YOUR ASSIGNMENT: Although pictures appear in the data, the answer should contain only the lines from its start through the line with "-- 查询年龄大于等于20 小于等于30", written out exactly.

╭─ RECORDS FOR THE TASK

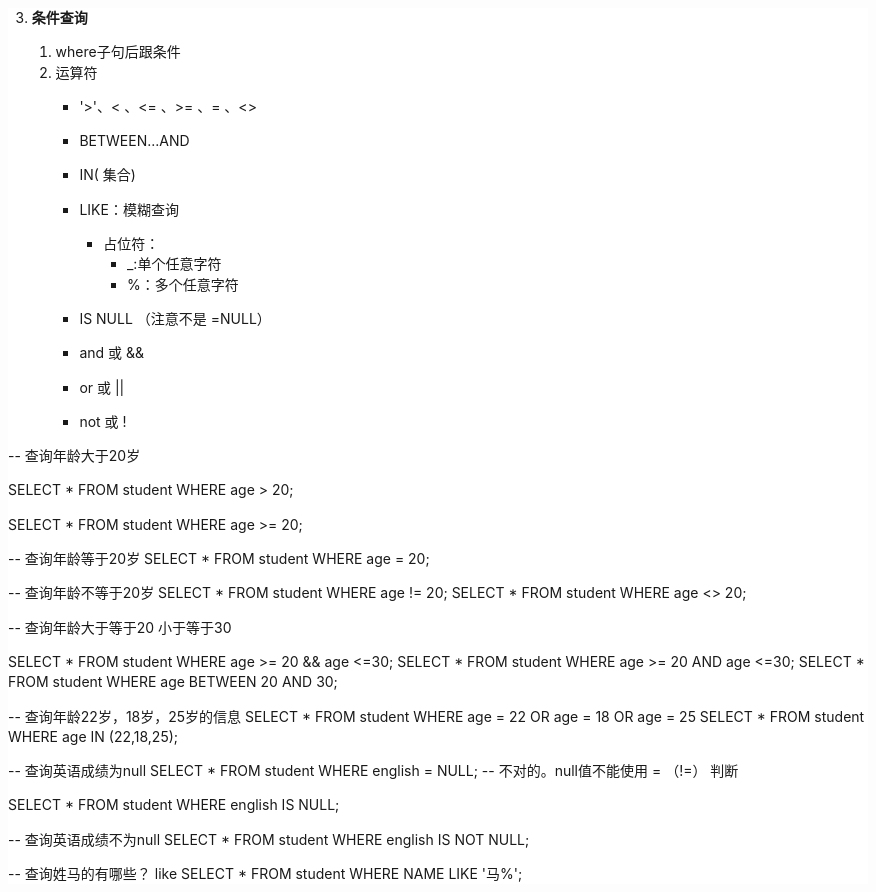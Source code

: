 		
		
		
		
	
3. **条件查询**
	
	1. where子句后跟条件
	2. 运算符
		* '>'、< 、<= 、>= 、= 、<>
		
		* BETWEEN...AND  
		
		* IN( 集合) 
		
		* LIKE：模糊查询
			* 占位符：
				* _:单个任意字符
				* %：多个任意字符
			
		* IS NULL        （注意不是 =NULL）
		
		* and  或 &&
		
		* or  或 || 
		
		* not  或 !
		

-- 查询年龄大于20岁

SELECT * FROM student WHERE age > 20;

SELECT * FROM student WHERE age >= 20;

-- 查询年龄等于20岁
SELECT * FROM student WHERE age = 20;

-- 查询年龄不等于20岁
SELECT * FROM student WHERE age != 20;
SELECT * FROM student WHERE age <> 20;

-- 查询年龄大于等于20 小于等于30

SELECT * FROM student WHERE age >= 20 &&  age <=30;
SELECT * FROM student WHERE age >= 20 AND  age <=30;
SELECT * FROM student WHERE age BETWEEN 20 AND 30;

-- 查询年龄22岁，18岁，25岁的信息
SELECT * FROM student WHERE age = 22 OR age = 18 OR age = 25
SELECT * FROM student WHERE age IN (22,18,25);

-- 查询英语成绩为null
SELECT * FROM student WHERE english = NULL; -- 不对的。null值不能使用 = （!=） 判断

SELECT * FROM student WHERE english IS NULL;

-- 查询英语成绩不为null
SELECT * FROM student WHERE english  IS NOT NULL;

-- 查询姓马的有哪些？ like
SELECT * FROM student WHERE NAME LIKE '马%';
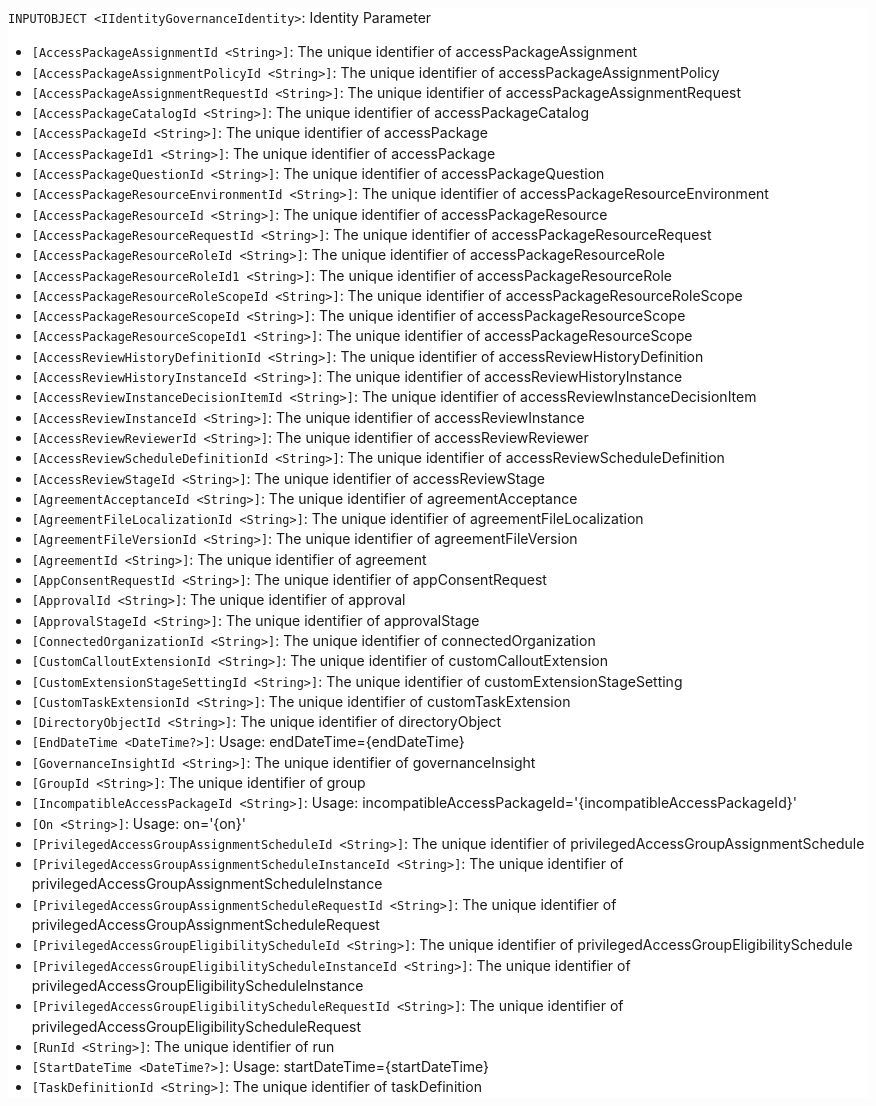 `INPUTOBJECT <IIdentityGovernanceIdentity>`: Identity Parameter
  - `[AccessPackageAssignmentId <String>]`: The unique identifier of accessPackageAssignment
  - `[AccessPackageAssignmentPolicyId <String>]`: The unique identifier of accessPackageAssignmentPolicy
  - `[AccessPackageAssignmentRequestId <String>]`: The unique identifier of accessPackageAssignmentRequest
  - `[AccessPackageCatalogId <String>]`: The unique identifier of accessPackageCatalog
  - `[AccessPackageId <String>]`: The unique identifier of accessPackage
  - `[AccessPackageId1 <String>]`: The unique identifier of accessPackage
  - `[AccessPackageQuestionId <String>]`: The unique identifier of accessPackageQuestion
  - `[AccessPackageResourceEnvironmentId <String>]`: The unique identifier of accessPackageResourceEnvironment
  - `[AccessPackageResourceId <String>]`: The unique identifier of accessPackageResource
  - `[AccessPackageResourceRequestId <String>]`: The unique identifier of accessPackageResourceRequest
  - `[AccessPackageResourceRoleId <String>]`: The unique identifier of accessPackageResourceRole
  - `[AccessPackageResourceRoleId1 <String>]`: The unique identifier of accessPackageResourceRole
  - `[AccessPackageResourceRoleScopeId <String>]`: The unique identifier of accessPackageResourceRoleScope
  - `[AccessPackageResourceScopeId <String>]`: The unique identifier of accessPackageResourceScope
  - `[AccessPackageResourceScopeId1 <String>]`: The unique identifier of accessPackageResourceScope
  - `[AccessReviewHistoryDefinitionId <String>]`: The unique identifier of accessReviewHistoryDefinition
  - `[AccessReviewHistoryInstanceId <String>]`: The unique identifier of accessReviewHistoryInstance
  - `[AccessReviewInstanceDecisionItemId <String>]`: The unique identifier of accessReviewInstanceDecisionItem
  - `[AccessReviewInstanceId <String>]`: The unique identifier of accessReviewInstance
  - `[AccessReviewReviewerId <String>]`: The unique identifier of accessReviewReviewer
  - `[AccessReviewScheduleDefinitionId <String>]`: The unique identifier of accessReviewScheduleDefinition
  - `[AccessReviewStageId <String>]`: The unique identifier of accessReviewStage
  - `[AgreementAcceptanceId <String>]`: The unique identifier of agreementAcceptance
  - `[AgreementFileLocalizationId <String>]`: The unique identifier of agreementFileLocalization
  - `[AgreementFileVersionId <String>]`: The unique identifier of agreementFileVersion
  - `[AgreementId <String>]`: The unique identifier of agreement
  - `[AppConsentRequestId <String>]`: The unique identifier of appConsentRequest
  - `[ApprovalId <String>]`: The unique identifier of approval
  - `[ApprovalStageId <String>]`: The unique identifier of approvalStage
  - `[ConnectedOrganizationId <String>]`: The unique identifier of connectedOrganization
  - `[CustomCalloutExtensionId <String>]`: The unique identifier of customCalloutExtension
  - `[CustomExtensionStageSettingId <String>]`: The unique identifier of customExtensionStageSetting
  - `[CustomTaskExtensionId <String>]`: The unique identifier of customTaskExtension
  - `[DirectoryObjectId <String>]`: The unique identifier of directoryObject
  - `[EndDateTime <DateTime?>]`: Usage: endDateTime={endDateTime}
  - `[GovernanceInsightId <String>]`: The unique identifier of governanceInsight
  - `[GroupId <String>]`: The unique identifier of group
  - `[IncompatibleAccessPackageId <String>]`: Usage: incompatibleAccessPackageId='{incompatibleAccessPackageId}'
  - `[On <String>]`: Usage: on='{on}'
  - `[PrivilegedAccessGroupAssignmentScheduleId <String>]`: The unique identifier of privilegedAccessGroupAssignmentSchedule
  - `[PrivilegedAccessGroupAssignmentScheduleInstanceId <String>]`: The unique identifier of privilegedAccessGroupAssignmentScheduleInstance
  - `[PrivilegedAccessGroupAssignmentScheduleRequestId <String>]`: The unique identifier of privilegedAccessGroupAssignmentScheduleRequest
  - `[PrivilegedAccessGroupEligibilityScheduleId <String>]`: The unique identifier of privilegedAccessGroupEligibilitySchedule
  - `[PrivilegedAccessGroupEligibilityScheduleInstanceId <String>]`: The unique identifier of privilegedAccessGroupEligibilityScheduleInstance
  - `[PrivilegedAccessGroupEligibilityScheduleRequestId <String>]`: The unique identifier of privilegedAccessGroupEligibilityScheduleRequest
  - `[RunId <String>]`: The unique identifier of run
  - `[StartDateTime <DateTime?>]`: Usage: startDateTime={startDateTime}
  - `[TaskDefinitionId <String>]`: The unique identifier of taskDefinition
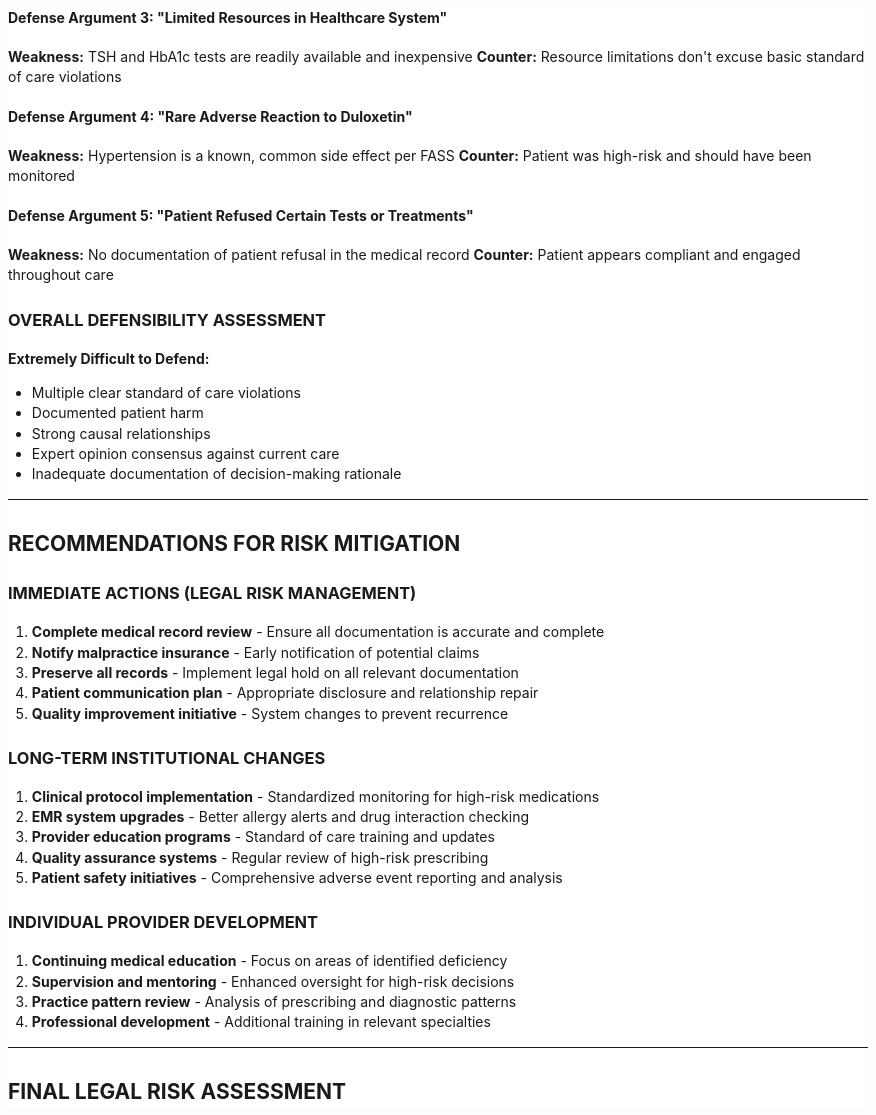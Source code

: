 #### Defense Argument 3: "Limited Resources in Healthcare System"
**Weakness:** TSH and HbA1c tests are readily available and inexpensive
**Counter:** Resource limitations don't excuse basic standard of care violations

#### Defense Argument 4: "Rare Adverse Reaction to Duloxetin"
**Weakness:** Hypertension is a known, common side effect per FASS
**Counter:** Patient was high-risk and should have been monitored

#### Defense Argument 5: "Patient Refused Certain Tests or Treatments"
**Weakness:** No documentation of patient refusal in the medical record
**Counter:** Patient appears compliant and engaged throughout care

### OVERALL DEFENSIBILITY ASSESSMENT
**Extremely Difficult to Defend:**
- Multiple clear standard of care violations
- Documented patient harm
- Strong causal relationships
- Expert opinion consensus against current care
- Inadequate documentation of decision-making rationale

---

## RECOMMENDATIONS FOR RISK MITIGATION

### IMMEDIATE ACTIONS (LEGAL RISK MANAGEMENT)
1. **Complete medical record review** - Ensure all documentation is accurate and complete
2. **Notify malpractice insurance** - Early notification of potential claims
3. **Preserve all records** - Implement legal hold on all relevant documentation
4. **Patient communication plan** - Appropriate disclosure and relationship repair
5. **Quality improvement initiative** - System changes to prevent recurrence

### LONG-TERM INSTITUTIONAL CHANGES
1. **Clinical protocol implementation** - Standardized monitoring for high-risk medications
2. **EMR system upgrades** - Better allergy alerts and drug interaction checking
3. **Provider education programs** - Standard of care training and updates
4. **Quality assurance systems** - Regular review of high-risk prescribing
5. **Patient safety initiatives** - Comprehensive adverse event reporting and analysis

### INDIVIDUAL PROVIDER DEVELOPMENT
1. **Continuing medical education** - Focus on areas of identified deficiency
2. **Supervision and mentoring** - Enhanced oversight for high-risk decisions
3. **Practice pattern review** - Analysis of prescribing and diagnostic patterns
4. **Professional development** - Additional training in relevant specialties

---

## FINAL LEGAL RISK ASSESSMENT
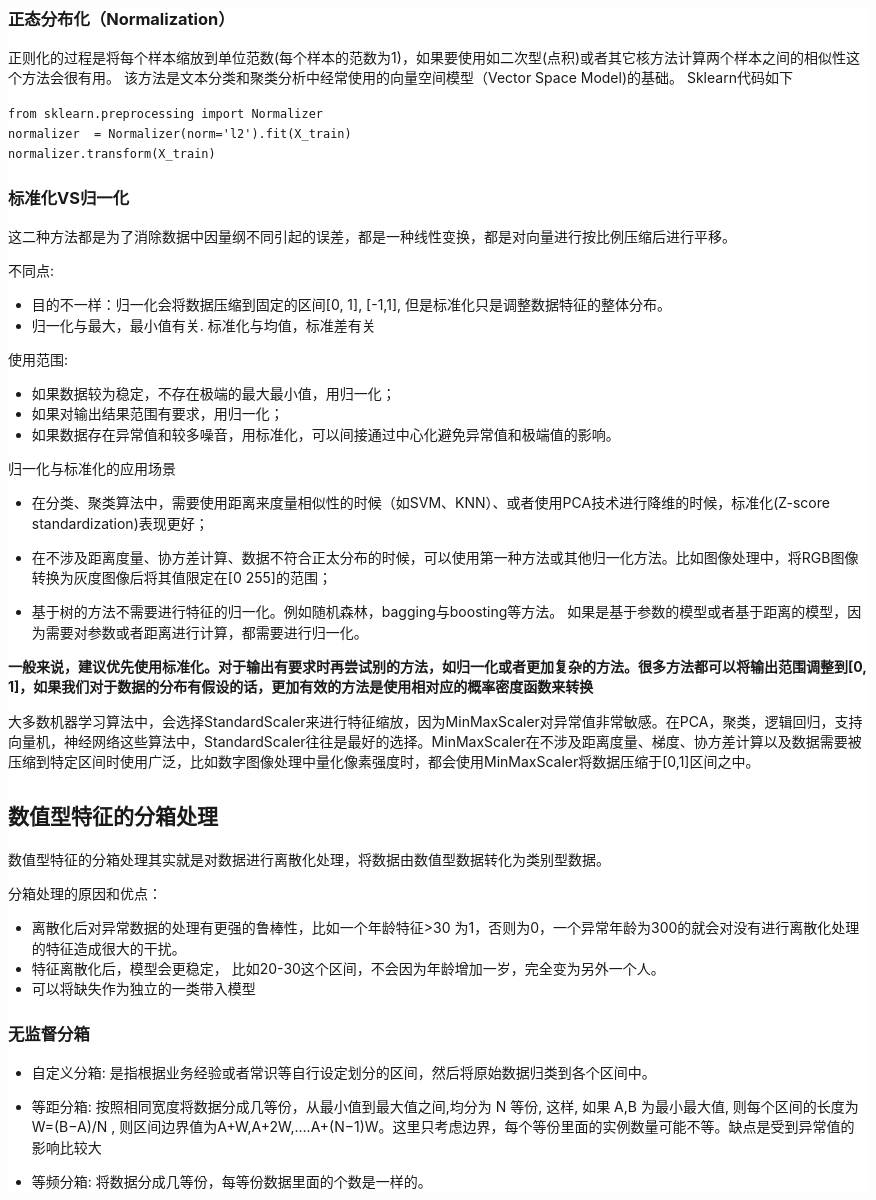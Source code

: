 ### 正态分布化（Normalization）
正则化的过程是将每个样本缩放到单位范数(每个样本的范数为1)，如果要使用如二次型(点积)或者其它核方法计算两个样本之间的相似性这个方法会很有用。
该方法是文本分类和聚类分析中经常使用的向量空间模型（Vector Space Model)的基础。
Sklearn代码如下
```
from sklearn.preprocessing import Normalizer
normalizer  = Normalizer(norm='l2').fit(X_train)
normalizer.transform(X_train)
```

### 标准化VS归一化
这二种方法都是为了消除数据中因量纲不同引起的误差，都是一种线性变换，都是对向量进行按比例压缩后进行平移。

不同点:
* 目的不一样：归一化会将数据压缩到固定的区间[0, 1], [-1,1], 但是标准化只是调整数据特征的整体分布。
* 归一化与最大，最小值有关. 标准化与均值，标准差有关

使用范围:
* 如果数据较为稳定，不存在极端的最大最小值，用归一化；
* 如果对输出结果范围有要求，用归一化；
* 如果数据存在异常值和较多噪音，用标准化，可以间接通过中心化避免异常值和极端值的影响。

归一化与标准化的应用场景
* 在分类、聚类算法中，需要使用距离来度量相似性的时候（如SVM、KNN）、或者使用PCA技术进行降维的时候，标准化(Z-score standardization)表现更好；

* 在不涉及距离度量、协方差计算、数据不符合正太分布的时候，可以使用第一种方法或其他归一化方法。比如图像处理中，将RGB图像转换为灰度图像后将其值限定在[0 255]的范围；

* 基于树的方法不需要进行特征的归一化。例如随机森林，bagging与boosting等方法。
如果是基于参数的模型或者基于距离的模型，因为需要对参数或者距离进行计算，都需要进行归一化。

**一般来说，建议优先使用标准化。对于输出有要求时再尝试别的方法，如归一化或者更加复杂的方法。很多方法都可以将输出范围调整到[0, 1]，如果我们对于数据的分布有假设的话，更加有效的方法是使用相对应的概率密度函数来转换**

大多数机器学习算法中，会选择StandardScaler来进行特征缩放，因为MinMaxScaler对异常值非常敏感。在PCA，聚类，逻辑回归，支持向量机，神经网络这些算法中，StandardScaler往往是最好的选择。MinMaxScaler在不涉及距离度量、梯度、协方差计算以及数据需要被压缩到特定区间时使用广泛，比如数字图像处理中量化像素强度时，都会使用MinMaxScaler将数据压缩于[0,1]区间之中。


## 数值型特征的分箱处理

数值型特征的分箱处理其实就是对数据进行离散化处理，将数据由数值型数据转化为类别型数据。

分箱处理的原因和优点：

* 离散化后对异常数据的处理有更强的鲁棒性，比如一个年龄特征>30 为1，否则为0，一个异常年龄为300的就会对没有进行离散化处理的特征造成很大的干扰。
* 特征离散化后，模型会更稳定， 比如20-30这个区间，不会因为年龄增加一岁，完全变为另外一个人。
* 可以将缺失作为独立的一类带入模型

### 无监督分箱
* 自定义分箱: 是指根据业务经验或者常识等自行设定划分的区间，然后将原始数据归类到各个区间中。

* 等距分箱: 按照相同宽度将数据分成几等份，从最小值到最大值之间,均分为 N 等份, 这样, 如果 A,B 为最小最大值, 则每个区间的长度为 W=(B−A)/N , 则区间边界值为A+W,A+2W,….A+(N−1)W。这里只考虑边界，每个等份里面的实例数量可能不等。缺点是受到异常值的影响比较大

* 等频分箱: 将数据分成几等份，每等份数据里面的个数是一样的。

╰─

RESULT FOR THIS TASK:
Source code

: 		
		
		
		
	
3. **条件查询**
	
	1. where子句后跟条件
	2. 运算符
		* '>'、< 、<= 、>= 、= 、<>
		
		* BETWEEN...AND  
		
		* IN( 集合) 
		
		* LIKE：模糊查询
			* 占位符：
				* _:单个任意字符
				* %：多个任意字符
			
		* IS NULL        （注意不是 =NULL）
		
		* and  或 &&
		
		* or  或 || 
		
		* not  或 !
		

-- 查询年龄大于20岁

SELECT * FROM student WHERE age > 20;

SELECT * FROM student WHERE age >= 20;

-- 查询年龄等于20岁
SELECT * FROM student WHERE age = 20;

-- 查询年龄不等于20岁
SELECT * FROM student WHERE age != 20;
SELECT * FROM student WHERE age <> 20;

-- 查询年龄大于等于20 小于等于30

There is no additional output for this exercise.